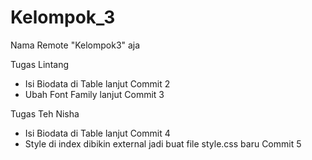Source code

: # Kelompok_3

Nama Remote "Kelompok3" aja 

Tugas Lintang
  - Isi Biodata di Table lanjut Commit 2
  - Ubah Font Family lanjut Commit 3
 
Tugas Teh Nisha
  - Isi Biodata di Table lanjut Commit 4
  - Style di index dibikin external jadi buat file style.css baru Commit 5
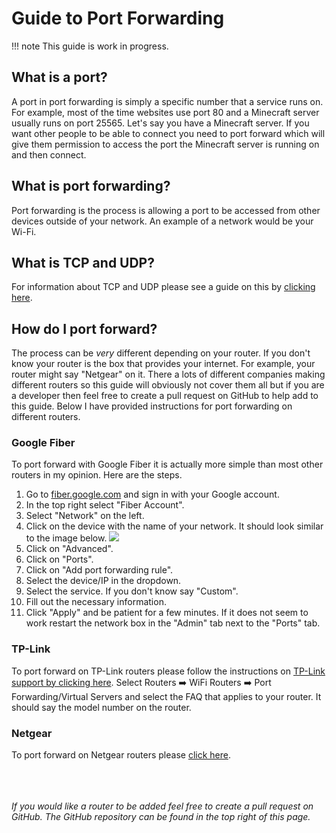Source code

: # Guide to Port Forwarding
!!! note
    This guide is work in progress.

## What is a port?
A port in port forwarding is simply a specific number that a service runs on. For example, most of the time websites use port 80 and a Minecraft server usually runs on port 25565. Let's say you have a Minecraft server. If you want other people to be able to connect you need to port forward which will give them permission to access the port the Minecraft server is running on and then connect.

## What is port forwarding?
Port forwarding is the process is allowing a port to be accessed from other devices outside of your network. An example of a network would be your Wi-Fi.

## What is TCP and UDP?
For information about TCP and UDP please see a guide on this by [clicking here](https://www.howtogeek.com/190014/htg-explains-what-is-the-difference-between-tcp-and-udp/).

## How do I port forward?
The process can be _very_ different depending on your router. If you don't know your router is the box that provides your internet. For example, your router might say "Netgear" on it. There a lots of different companies making different routers so this guide will obviously not cover them all but if you are a developer then feel free to create a pull request on GitHub to help add to this guide. Below I have provided instructions for port forwarding on different routers.

### Google Fiber
To port forward with Google Fiber it is actually more simple than most other routers in my opinion. Here are the steps.

1. Go to [fiber.google.com](https://fiber.google.com) and sign in with your Google account.
2. In the top right select "Fiber Account".
3. Select "Network" on the left.
4. Click on the device with the name of your network. It should look similar to the image below.
![](https://ihateyo.ga/wny)
5. Click on "Advanced".
6. Click on "Ports".
7. Click on "Add port forwarding rule".
8. Select the device/IP in the dropdown.
9. Select the service. If you don't know say "Custom".
10. Fill out the necessary information.
11. Click "Apply" and be patient for a few minutes. If it does not seem to work restart the network box in the "Admin" tab next to the "Ports" tab.

### TP-Link
To port forward on TP-Link routers please follow the instructions on [TP-Link support by clicking here](https://www.tp-link.com/us/support/faq/). Select Routers :arrow_right: WiFi Routers :arrow_right: Port Forwarding/Virtual Servers and select the FAQ that applies to your router. It should say the model number on the router.

### Netgear
To port forward on Netgear routers please [click here](https://kb.netgear.com/24290/a).


<br/><br/><br/>
_If you would like a router to be added feel free to create a pull request on GitHub. The GitHub repository can be found in the top right of this page._
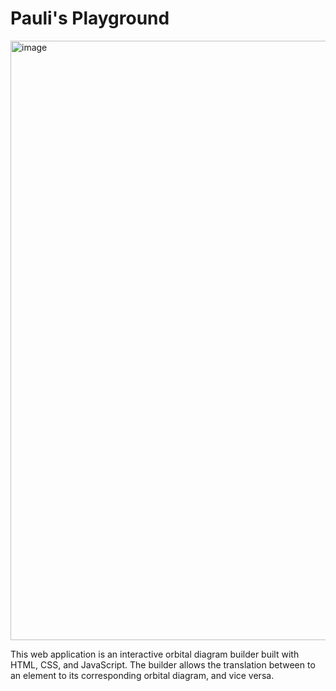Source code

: # Pauli's Playground
<img width="959" alt="image" src="https://github.com/user-attachments/assets/2af4f263-74e3-4dd1-880e-5dc59c9bf08e" />

This web application is an interactive orbital diagram builder built with HTML, CSS, and JavaScript.
The builder allows the translation between to an element to its corresponding orbital diagram, and vice versa. 
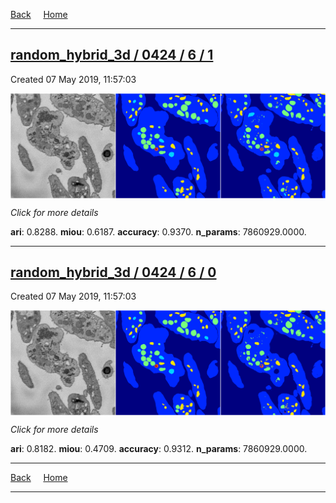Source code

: 
[Back](..)&nbsp;&nbsp;&nbsp;&nbsp;&nbsp;[Home](https://leapmanlab.github.io/snapshots)

---

<div class="summary"><a href="1"><h2>random_hybrid_3d / 0424 / 6 / 1</h2></a><p>Created 07 May 2019, 11:57:03
</p><a href="1"><img src="1/media/summary.png" align="center"></a><p>
<i>Click for more details</i>
</p></div>

**ari**: 0.8288. **miou**: 0.6187. **accuracy**: 0.9370. **n_params**: 7860929.0000. 

---

<div class="summary"><a href="0"><h2>random_hybrid_3d / 0424 / 6 / 0</h2></a><p>Created 07 May 2019, 11:57:03
</p><a href="0"><img src="0/media/summary.png" align="center"></a><p>
<i>Click for more details</i>
</p></div>

**ari**: 0.8182. **miou**: 0.4709. **accuracy**: 0.9312. **n_params**: 7860929.0000. 

---

[Back](..)&nbsp;&nbsp;&nbsp;&nbsp;&nbsp;[Home](https://leapmanlab.github.io/snapshots)

---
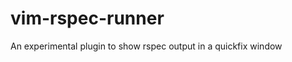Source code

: vim-rspec-runner
================

An experimental plugin to show rspec output in a quickfix window 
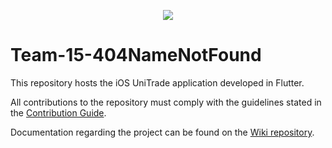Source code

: <p align="center">
  <img src="https://github.com/user-attachments/assets/d9c35359-704d-4514-87fa-d315b5577fb0" />
</p>

# Team-15-404NameNotFound

This repository hosts the iOS UniTrade application developed in Flutter.

All contributions to the repository must comply with the guidelines stated in the [Contribution Guide](https://github.com/fedemelo/Team-15-Wiki/wiki/Contribution-Guide).

Documentation regarding the project can be found on the [Wiki repository](https://github.com/fedemelo/Team-15-Wiki).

══════

• Exercise description: Please report all lines in the entries where "Biodata" appears.

• Task response:
  - Isi Biodata di Table lanjut Commit 2
  - Isi Biodata di Table lanjut Commit 4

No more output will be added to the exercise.